Die erste Suite schließt mit einigen der berühmtesten Nummern aus Rameaus dritter Tragédie lyrique Dardanus, uraufgeführt im November 1739. Das Schicksal des Prinzen Dardanus, dem die Dardanellen ihren Namen verdanken, ist vom Krieg bestimmt. Daher der »Bruit de guerre«, der Kriegslärm, auf den die herrliche Traummusik aus dem vierten Akt folgt: Venus erscheint dem eingekerkerten Helden im Schlaf, sanfte Träume betten seine Sinne zur Ruhe, bis die munteren Tambourins ihn wieder wecken. Der erste dieser südfranzösischen Volkstänze, die vom Tambourin de Bearn, einer Einhandtrommel, begleitet wurden, diente dem jüngsten Casanova-Film Hollywoods – mit Heath Ledger in der Titelrolle – als Filmmusik.

Kriegslärm und eine Chaconne

Ungleich drastischer als unsere erste Rameau-Suite beginnt die zweite: mit der Ouverture zum Opéra-ballet Naïs, das 1749 als »Friedensoper« aufgeführt wurde. Es erfüllte in Paris die gleiche Aufgabe wie Händels Feuerwerksmusik in London, nämlich den Frieden von Aachen zu feiern, der den Österreichischen Erbfolgekrieg beendete. Rameaus Ouvertüre ist freilich alles andere als friedlich, vielmehr ein einziger »Bruit de guerre« aus dreinfahrenden Trompeten, wilden Hornsynkopen und rollendem Paukendonner. Ein Hauch von Melancholie liegt über der Sarabande aus demselben Werk, während die beiden folgenden Rigaudons die rustikale Wildheit von Volkstänzen nachahmen.

Pastorale und stürmische Szenen mischen sich auch in unseren Auszügen aus Hippolyte et Aricie. Im Prolog verkündet der Liebesgott Amor dem Waldvolk, die Jagdgöttin Diana habe ihm ihr Reich überlassen: »Ihr dürft euch nun nach Herzenslust lieben!« Das lassen sich die Waldbewohner nicht zweimal sagen, wie die beschwingten Menuette und der Marsch verraten. Ein »Tonnerre«, eine Gewittermusik mit wildem Tremolo auf der leeren G-Saite der Geigen, trübt kurz die Idylle. Doch die Matelots (Matrosen), die den athenischen König Theseus am Ufer der Ägäis begrüßen, vertreiben mit ihren Tänzen das Unwetter. Ihr zweiter Tanz wird von Tambourin und Piccoloflöte begleitet, die perfekte Imitation echter Volksklänge aus dem Süden Frankreichs.

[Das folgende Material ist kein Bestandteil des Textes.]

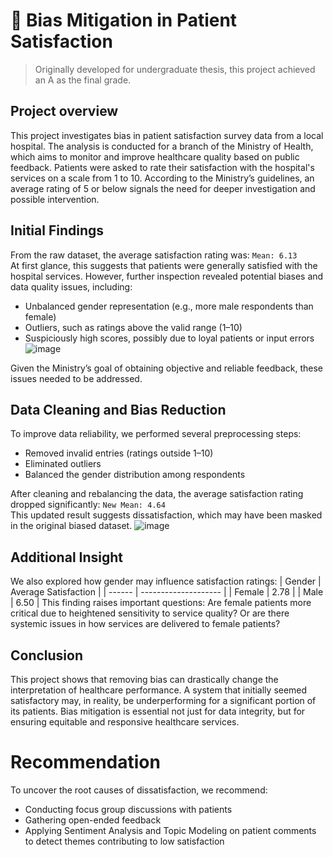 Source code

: #  🏥  Bias Mitigation in Patient Satisfaction
> Originally developed for undergraduate thesis, this project achieved an A as the final grade.

## Project overview
This project investigates bias in patient satisfaction survey data from a local hospital. 
The analysis is conducted for a branch of the Ministry of Health, 
which aims to monitor and improve healthcare quality based on public feedback. 
Patients were asked to rate their satisfaction with the hospital's services on a scale from 1 to 10.
According to the Ministry’s guidelines, an average rating of 5 or below signals the need for deeper investigation and possible intervention.

## Initial Findings
From the raw dataset, the average satisfaction rating was: `Mean: 6.13`\
At first glance, this suggests that patients were generally satisfied with the hospital services. 
However, further inspection revealed potential biases and data quality issues, including:
- Unbalanced gender representation (e.g., more male respondents than female)
- Outliers, such as ratings above the valid range (1–10)
- Suspiciously high scores, possibly due to loyal patients or input errors\
![image](https://github.com/user-attachments/assets/8a3cf4c7-9810-4f9e-b1fa-aa487f992d25)

Given the Ministry’s goal of obtaining objective and reliable feedback, these issues needed to be addressed.

## Data Cleaning and Bias Reduction
To improve data reliability, we performed several preprocessing steps:
- Removed invalid entries (ratings outside 1–10)
- Eliminated outliers
- Balanced the gender distribution among respondents

After cleaning and rebalancing the data, the average satisfaction rating dropped significantly: `New Mean: 4.64`\
This updated result suggests dissatisfaction, which may have been masked in the original biased dataset.
![image](https://github.com/user-attachments/assets/b6d67d32-a5ad-4eed-9c03-101ac5d8b434)
  
## Additional Insight
We also explored how gender may influence satisfaction ratings:
| Gender | Average Satisfaction |
| ------ | -------------------- |
| Female | 2.78                 |
| Male   | 6.50                 |
This finding raises important questions:
Are female patients more critical due to heightened sensitivity to service quality?
Or are there systemic issues in how services are delivered to female patients?

## Conclusion
This project shows that removing bias can drastically change the interpretation of healthcare performance. 
A system that initially seemed satisfactory may, in reality, be underperforming for a significant portion of its patients.
Bias mitigation is essential not just for data integrity, but for ensuring equitable and responsive healthcare services.

# Recommendation
To uncover the root causes of dissatisfaction, we recommend:
- Conducting focus group discussions with patients
- Gathering open-ended feedback
- Applying Sentiment Analysis and Topic Modeling on patient comments to detect themes contributing to low satisfaction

Diese idyllische Szene in G-Dur wird von einem der großartigsten Sätze Rameaus gekrönt: der Chaconne aus Dardanus. Der große Gruppentanz, der in keiner Tragédie lyrique fehlen durfte, führte alle Tänzer auf der Bühne zusammen. Die Solisten glänzten in den Couplets mit Pas seul und Pas de deux, während der immer wiederkehrende Refrain des Orchesters für den Corps de ballet bestimmt war. Die schiere Schönheit dieses Rondeau, das Raffinement seiner Instrumentierung und der triumphale Schluss überhöhen die barocke Form der Chaconne zum Symbol des Ancien Régime. Die ewig wiederholten viertaktigen Phrasen werden zum Sinnbild für die »langsamer vergehende Zeit« des 18. Jahrhunderts, wie es Heimito von Doderer genannt hat, und Marie Sallé durfte in den Soloteilen ihre delikaten Tanzschritte zeigen.